'''

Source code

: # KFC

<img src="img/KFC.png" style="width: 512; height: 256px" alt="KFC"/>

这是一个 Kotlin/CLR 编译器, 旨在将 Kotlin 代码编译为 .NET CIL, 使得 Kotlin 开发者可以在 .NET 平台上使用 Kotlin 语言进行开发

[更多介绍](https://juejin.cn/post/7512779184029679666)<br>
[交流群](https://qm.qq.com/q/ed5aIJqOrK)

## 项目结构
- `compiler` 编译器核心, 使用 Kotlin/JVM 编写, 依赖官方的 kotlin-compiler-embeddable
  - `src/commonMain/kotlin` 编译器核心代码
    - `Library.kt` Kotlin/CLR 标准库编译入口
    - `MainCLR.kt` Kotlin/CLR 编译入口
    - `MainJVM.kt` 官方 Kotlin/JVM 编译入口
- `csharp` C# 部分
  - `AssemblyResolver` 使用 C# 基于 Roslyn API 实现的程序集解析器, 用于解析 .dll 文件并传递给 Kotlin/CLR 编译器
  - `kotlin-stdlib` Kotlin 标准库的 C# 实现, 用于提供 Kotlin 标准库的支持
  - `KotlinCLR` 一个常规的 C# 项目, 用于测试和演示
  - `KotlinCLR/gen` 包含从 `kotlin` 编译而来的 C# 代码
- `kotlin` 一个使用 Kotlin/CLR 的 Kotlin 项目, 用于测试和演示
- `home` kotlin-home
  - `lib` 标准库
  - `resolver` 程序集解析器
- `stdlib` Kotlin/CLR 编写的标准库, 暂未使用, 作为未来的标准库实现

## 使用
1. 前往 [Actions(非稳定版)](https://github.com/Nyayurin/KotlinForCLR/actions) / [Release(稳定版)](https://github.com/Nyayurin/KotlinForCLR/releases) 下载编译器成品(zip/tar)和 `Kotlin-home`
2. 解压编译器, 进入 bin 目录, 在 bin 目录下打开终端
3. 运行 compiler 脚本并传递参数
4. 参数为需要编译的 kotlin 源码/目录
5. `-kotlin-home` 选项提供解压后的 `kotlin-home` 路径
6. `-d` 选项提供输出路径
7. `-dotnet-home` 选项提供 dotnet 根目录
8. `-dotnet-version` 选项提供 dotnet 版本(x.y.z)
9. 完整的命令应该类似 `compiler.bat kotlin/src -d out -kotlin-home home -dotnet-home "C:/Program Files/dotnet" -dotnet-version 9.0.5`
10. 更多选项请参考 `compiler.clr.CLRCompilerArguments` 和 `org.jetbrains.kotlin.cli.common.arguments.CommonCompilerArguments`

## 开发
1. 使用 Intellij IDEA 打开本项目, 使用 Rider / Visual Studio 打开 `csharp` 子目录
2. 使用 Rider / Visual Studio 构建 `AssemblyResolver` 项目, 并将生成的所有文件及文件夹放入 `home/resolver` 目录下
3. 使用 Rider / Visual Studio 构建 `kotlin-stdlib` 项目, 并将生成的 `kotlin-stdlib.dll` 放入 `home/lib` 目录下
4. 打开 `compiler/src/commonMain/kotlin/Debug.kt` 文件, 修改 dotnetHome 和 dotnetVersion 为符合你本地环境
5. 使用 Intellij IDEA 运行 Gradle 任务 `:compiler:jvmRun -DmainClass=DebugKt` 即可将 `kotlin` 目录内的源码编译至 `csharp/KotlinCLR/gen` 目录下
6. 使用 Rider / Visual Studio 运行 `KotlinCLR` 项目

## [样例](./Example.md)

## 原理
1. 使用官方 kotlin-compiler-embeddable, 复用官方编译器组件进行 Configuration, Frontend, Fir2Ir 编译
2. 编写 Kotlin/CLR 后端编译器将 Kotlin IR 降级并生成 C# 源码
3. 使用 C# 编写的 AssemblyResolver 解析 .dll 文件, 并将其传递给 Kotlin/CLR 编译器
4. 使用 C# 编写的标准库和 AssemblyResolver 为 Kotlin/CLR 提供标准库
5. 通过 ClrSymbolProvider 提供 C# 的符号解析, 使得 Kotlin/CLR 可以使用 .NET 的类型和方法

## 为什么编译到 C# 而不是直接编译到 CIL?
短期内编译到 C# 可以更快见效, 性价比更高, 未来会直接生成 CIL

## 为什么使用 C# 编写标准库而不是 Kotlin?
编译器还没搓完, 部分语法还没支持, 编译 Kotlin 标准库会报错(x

'''

• PROBLEM TO WORK ON: Could you print the lines of the records above from the one containing "2. 使用 Rider" through the last, exactly and with no additions?

• SOLUTION:
2. 使用 Rider / Visual Studio 构建 `AssemblyResolver` 项目, 并将生成的所有文件及文件夹放入 `home/resolver` 目录下
3. 使用 Rider / Visual Studio 构建 `kotlin-stdlib` 项目, 并将生成的 `kotlin-stdlib.dll` 放入 `home/lib` 目录下
4. 打开 `compiler/src/commonMain/kotlin/Debug.kt` 文件, 修改 dotnetHome 和 dotnetVersion 为符合你本地环境
5. 使用 Intellij IDEA 运行 Gradle 任务 `:compiler:jvmRun -DmainClass=DebugKt` 即可将 `kotlin` 目录内的源码编译至 `csharp/KotlinCLR/gen` 目录下
6. 使用 Rider / Visual Studio 运行 `KotlinCLR` 项目

## [样例](./Example.md)

## 原理
1. 使用官方 kotlin-compiler-embeddable, 复用官方编译器组件进行 Configuration, Frontend, Fir2Ir 编译
2. 编写 Kotlin/CLR 后端编译器将 Kotlin IR 降级并生成 C# 源码
3. 使用 C# 编写的 AssemblyResolver 解析 .dll 文件, 并将其传递给 Kotlin/CLR 编译器
4. 使用 C# 编写的标准库和 AssemblyResolver 为 Kotlin/CLR 提供标准库
5. 通过 ClrSymbolProvider 提供 C# 的符号解析, 使得 Kotlin/CLR 可以使用 .NET 的类型和方法

## 为什么编译到 C# 而不是直接编译到 CIL?
短期内编译到 C# 可以更快见效, 性价比更高, 未来会直接生成 CIL

## 为什么使用 C# 编写标准库而不是 Kotlin?
编译器还没搓完, 部分语法还没支持, 编译 Kotlin 标准库会报错(x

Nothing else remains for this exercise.